The Deputy Chairman of the National Academy of Sciences’ Presidium, Doctor of Economic Sciences Vladimir Gusakov, considers that state support offers some compensation for farmers being prohibited from setting their own prices. Of course, farms need to be motivated to reduce costs and strive towards self-financing so criteria for state support are being toughened. It will no longer be possible to spend money unwisely. Since January 1st, 2012,Belarus has been adhering to the Customs Union rules for the state support for agriculture (which envisage reduction of support to 10 percent by 2016 — from the current 16 percent).

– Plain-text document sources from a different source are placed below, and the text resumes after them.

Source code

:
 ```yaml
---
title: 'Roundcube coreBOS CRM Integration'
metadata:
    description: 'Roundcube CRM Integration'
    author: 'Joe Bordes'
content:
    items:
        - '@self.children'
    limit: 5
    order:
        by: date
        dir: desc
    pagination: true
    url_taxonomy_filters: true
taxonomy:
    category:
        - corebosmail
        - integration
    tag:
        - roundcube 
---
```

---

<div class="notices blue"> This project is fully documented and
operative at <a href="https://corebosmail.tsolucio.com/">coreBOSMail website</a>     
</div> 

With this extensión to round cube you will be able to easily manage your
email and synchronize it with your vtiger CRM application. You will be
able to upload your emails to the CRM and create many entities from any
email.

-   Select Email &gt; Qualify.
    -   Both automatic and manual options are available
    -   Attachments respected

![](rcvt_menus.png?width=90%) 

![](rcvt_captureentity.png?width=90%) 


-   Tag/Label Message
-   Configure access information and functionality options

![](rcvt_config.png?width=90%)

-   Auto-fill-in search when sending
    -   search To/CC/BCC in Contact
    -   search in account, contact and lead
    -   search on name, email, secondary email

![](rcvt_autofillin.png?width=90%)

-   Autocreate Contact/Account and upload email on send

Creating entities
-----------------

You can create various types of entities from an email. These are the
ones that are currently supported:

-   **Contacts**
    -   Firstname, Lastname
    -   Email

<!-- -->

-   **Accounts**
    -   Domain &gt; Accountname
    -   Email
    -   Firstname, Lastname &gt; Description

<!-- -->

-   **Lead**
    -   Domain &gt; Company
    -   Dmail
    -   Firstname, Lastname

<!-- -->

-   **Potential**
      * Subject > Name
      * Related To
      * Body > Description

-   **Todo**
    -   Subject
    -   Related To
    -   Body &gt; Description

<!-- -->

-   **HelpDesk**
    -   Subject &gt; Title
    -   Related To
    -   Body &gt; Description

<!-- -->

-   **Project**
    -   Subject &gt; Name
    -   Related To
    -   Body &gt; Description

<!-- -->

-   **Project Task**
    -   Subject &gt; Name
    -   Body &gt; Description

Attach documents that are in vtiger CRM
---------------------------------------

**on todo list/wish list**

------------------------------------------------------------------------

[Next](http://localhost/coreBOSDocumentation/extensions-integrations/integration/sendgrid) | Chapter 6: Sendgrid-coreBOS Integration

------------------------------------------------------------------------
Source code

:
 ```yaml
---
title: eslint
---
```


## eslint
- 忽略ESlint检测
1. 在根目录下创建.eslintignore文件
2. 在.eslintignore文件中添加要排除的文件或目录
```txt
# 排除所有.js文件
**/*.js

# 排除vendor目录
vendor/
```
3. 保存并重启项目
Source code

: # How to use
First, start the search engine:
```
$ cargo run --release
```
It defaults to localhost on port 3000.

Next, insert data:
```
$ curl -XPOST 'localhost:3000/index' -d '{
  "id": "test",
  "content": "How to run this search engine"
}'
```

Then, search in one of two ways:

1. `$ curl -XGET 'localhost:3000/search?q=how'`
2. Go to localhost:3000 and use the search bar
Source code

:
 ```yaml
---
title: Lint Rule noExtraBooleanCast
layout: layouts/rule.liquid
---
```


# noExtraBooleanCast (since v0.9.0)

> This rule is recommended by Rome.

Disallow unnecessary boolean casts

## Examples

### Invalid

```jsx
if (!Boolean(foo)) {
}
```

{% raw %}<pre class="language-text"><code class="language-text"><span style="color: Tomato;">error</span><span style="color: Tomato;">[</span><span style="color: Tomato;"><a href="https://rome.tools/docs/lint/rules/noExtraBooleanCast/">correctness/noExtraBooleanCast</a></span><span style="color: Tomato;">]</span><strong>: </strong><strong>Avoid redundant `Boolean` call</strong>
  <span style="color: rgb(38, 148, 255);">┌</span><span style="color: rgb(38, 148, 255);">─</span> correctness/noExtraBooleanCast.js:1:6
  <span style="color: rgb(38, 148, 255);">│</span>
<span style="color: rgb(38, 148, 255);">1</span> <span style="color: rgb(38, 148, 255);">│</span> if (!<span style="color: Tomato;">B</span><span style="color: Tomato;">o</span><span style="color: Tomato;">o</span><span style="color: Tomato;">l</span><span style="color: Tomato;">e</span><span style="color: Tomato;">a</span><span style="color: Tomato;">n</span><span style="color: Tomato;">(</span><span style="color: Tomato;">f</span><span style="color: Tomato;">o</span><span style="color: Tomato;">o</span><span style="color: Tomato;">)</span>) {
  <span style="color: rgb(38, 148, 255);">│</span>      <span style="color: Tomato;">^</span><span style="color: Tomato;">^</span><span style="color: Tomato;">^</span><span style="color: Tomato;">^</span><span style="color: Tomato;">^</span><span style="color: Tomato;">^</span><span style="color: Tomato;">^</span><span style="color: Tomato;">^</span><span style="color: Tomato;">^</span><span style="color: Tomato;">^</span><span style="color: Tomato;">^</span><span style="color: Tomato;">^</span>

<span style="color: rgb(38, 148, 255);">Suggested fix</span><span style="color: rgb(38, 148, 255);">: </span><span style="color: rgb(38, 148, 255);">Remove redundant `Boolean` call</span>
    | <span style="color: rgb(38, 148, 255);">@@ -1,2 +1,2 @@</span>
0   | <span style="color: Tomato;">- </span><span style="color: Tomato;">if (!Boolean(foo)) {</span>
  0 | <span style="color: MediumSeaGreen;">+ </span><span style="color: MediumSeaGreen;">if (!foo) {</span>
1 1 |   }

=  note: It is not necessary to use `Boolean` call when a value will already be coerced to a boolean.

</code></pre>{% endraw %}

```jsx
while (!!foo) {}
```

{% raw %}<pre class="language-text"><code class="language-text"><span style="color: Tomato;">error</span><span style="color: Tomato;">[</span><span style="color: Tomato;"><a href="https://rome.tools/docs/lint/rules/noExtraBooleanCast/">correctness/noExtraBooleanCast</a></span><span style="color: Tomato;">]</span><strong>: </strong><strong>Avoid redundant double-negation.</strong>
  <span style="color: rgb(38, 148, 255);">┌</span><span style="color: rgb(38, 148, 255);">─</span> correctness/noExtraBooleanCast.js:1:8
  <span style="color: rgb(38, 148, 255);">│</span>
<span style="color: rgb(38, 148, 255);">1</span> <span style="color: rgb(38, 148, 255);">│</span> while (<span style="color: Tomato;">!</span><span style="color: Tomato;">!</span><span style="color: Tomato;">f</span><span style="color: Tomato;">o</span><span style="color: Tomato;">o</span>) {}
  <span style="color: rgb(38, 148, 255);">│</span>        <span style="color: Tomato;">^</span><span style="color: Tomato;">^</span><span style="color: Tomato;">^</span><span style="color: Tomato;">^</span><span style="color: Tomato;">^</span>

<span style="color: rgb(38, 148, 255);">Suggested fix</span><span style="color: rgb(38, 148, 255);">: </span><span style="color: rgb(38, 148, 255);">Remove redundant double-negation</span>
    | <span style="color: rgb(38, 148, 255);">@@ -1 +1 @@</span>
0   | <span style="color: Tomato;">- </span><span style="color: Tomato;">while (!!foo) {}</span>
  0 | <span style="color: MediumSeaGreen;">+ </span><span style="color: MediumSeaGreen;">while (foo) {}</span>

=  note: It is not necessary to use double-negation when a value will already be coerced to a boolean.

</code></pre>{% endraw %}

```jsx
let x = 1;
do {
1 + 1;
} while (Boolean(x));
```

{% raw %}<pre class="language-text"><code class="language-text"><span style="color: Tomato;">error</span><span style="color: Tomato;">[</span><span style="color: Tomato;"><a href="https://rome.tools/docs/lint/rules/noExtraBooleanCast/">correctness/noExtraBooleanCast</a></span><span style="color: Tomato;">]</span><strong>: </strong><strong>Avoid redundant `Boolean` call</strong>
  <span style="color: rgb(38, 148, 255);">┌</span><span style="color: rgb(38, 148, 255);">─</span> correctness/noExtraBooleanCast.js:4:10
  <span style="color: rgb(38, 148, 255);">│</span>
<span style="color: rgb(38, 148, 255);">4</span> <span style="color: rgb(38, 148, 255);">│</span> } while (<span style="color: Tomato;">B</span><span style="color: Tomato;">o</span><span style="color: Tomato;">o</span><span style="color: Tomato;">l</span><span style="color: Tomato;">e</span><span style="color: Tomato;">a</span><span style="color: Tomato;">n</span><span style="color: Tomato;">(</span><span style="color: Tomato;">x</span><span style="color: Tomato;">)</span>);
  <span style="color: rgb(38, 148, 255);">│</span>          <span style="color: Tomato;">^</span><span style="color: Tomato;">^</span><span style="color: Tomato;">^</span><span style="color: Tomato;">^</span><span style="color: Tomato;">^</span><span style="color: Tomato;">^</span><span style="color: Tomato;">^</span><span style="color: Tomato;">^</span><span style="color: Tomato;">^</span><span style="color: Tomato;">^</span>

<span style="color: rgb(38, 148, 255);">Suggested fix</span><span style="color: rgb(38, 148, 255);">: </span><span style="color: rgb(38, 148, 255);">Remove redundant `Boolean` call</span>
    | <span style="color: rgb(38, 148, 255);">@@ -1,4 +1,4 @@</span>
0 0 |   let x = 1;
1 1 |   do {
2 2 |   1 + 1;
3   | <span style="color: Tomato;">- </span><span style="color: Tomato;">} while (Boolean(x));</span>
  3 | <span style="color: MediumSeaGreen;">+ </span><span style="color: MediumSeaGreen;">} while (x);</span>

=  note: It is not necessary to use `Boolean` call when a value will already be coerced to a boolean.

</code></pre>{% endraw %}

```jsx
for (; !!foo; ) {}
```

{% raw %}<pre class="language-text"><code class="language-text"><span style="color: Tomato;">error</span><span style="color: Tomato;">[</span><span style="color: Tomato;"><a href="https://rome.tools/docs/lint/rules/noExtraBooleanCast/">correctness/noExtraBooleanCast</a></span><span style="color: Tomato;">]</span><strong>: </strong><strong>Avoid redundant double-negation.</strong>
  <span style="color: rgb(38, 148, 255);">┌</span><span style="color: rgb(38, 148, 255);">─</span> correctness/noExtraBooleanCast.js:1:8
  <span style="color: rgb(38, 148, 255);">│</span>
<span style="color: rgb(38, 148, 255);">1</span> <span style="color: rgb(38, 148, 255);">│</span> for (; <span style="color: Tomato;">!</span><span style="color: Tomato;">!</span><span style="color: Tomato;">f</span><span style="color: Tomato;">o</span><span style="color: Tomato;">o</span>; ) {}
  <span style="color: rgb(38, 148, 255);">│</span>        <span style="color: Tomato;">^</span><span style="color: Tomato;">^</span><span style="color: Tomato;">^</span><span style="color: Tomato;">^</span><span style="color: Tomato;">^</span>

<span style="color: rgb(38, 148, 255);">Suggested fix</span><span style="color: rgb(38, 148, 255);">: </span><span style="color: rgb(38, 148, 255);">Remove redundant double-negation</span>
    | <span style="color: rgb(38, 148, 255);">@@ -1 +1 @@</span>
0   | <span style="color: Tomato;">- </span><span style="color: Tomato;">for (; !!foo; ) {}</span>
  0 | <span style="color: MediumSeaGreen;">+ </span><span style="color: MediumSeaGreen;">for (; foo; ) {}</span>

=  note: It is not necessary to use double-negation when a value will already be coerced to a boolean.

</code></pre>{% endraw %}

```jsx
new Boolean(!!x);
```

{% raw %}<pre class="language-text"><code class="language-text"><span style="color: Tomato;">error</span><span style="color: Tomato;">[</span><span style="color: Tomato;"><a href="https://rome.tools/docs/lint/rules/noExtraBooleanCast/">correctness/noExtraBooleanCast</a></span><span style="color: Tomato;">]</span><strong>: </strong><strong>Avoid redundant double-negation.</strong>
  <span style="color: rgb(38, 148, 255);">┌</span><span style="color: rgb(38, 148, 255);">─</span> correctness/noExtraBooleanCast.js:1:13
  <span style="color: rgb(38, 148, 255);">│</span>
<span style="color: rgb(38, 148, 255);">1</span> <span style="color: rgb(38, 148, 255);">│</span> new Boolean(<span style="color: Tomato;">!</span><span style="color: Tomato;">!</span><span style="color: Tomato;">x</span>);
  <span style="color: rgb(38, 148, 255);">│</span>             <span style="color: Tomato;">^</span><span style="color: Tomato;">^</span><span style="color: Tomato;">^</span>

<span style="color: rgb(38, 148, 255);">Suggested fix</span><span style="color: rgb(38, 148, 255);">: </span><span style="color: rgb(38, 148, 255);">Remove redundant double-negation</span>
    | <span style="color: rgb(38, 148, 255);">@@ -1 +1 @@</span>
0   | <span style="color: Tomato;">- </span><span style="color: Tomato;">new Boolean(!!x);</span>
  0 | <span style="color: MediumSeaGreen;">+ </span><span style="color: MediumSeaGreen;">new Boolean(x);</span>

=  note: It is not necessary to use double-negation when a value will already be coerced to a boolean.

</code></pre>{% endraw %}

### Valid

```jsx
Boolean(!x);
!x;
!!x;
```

Moreover, this season, agricultural companies will be able to charge an extra 30 percent for their produce, which is sure to motivate them to raise yields.
This year, farmers need to collect around 9mln. tonnes of grain, 8mln. tonnes of potatoes, over 4mln. tonnes of sugar beet and about 2mln. tonnes of vegetables. Of course, forecasting is always tricky but we remain optimistic, as there are grounds to hope for the best. In spring 2011, almost 400,000 hectares of fields had to be re-planted after crops withered, but no more than 10 percent were lost this year. Accordingly, farmers are expected to grow 8.8mln. tonnes of grain — and more could be possible (up to10-12mln. tonnes in coming years, later rising to 15mln. tonnes).
Food is a valuable resource, worthy of investment. Food prices on the global market are due to rise, since population growth is outstripping growth in food production and oil and gas prices are ever rising. Moreover, the volume of suitable fields for farming is falling. The UN Food and Agricultural Organisation believes that, over the past 30 years, there has been no growth in agricultural production per capita. Accordingly, states which fully satisfy their domestic needs and can export internationally can only benefit. With this in mind, Belarusian scientists and agrarians are working to improve farming methods. Within the next five years, our lands could amaze us in their diversity and richness.